**Problem to work on:** Give the number of lines below that contain "automaticamente", with no other output.
______________________________
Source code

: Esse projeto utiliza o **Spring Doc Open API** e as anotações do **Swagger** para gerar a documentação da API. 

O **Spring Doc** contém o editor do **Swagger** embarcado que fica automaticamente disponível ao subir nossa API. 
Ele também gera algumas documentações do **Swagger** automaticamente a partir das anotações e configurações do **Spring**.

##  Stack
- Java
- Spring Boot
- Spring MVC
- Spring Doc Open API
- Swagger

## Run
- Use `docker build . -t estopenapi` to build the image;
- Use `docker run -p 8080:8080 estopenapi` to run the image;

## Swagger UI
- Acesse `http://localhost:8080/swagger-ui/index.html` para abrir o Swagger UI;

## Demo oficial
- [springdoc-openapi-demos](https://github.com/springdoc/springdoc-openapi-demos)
______________________________
**Answer box:** 2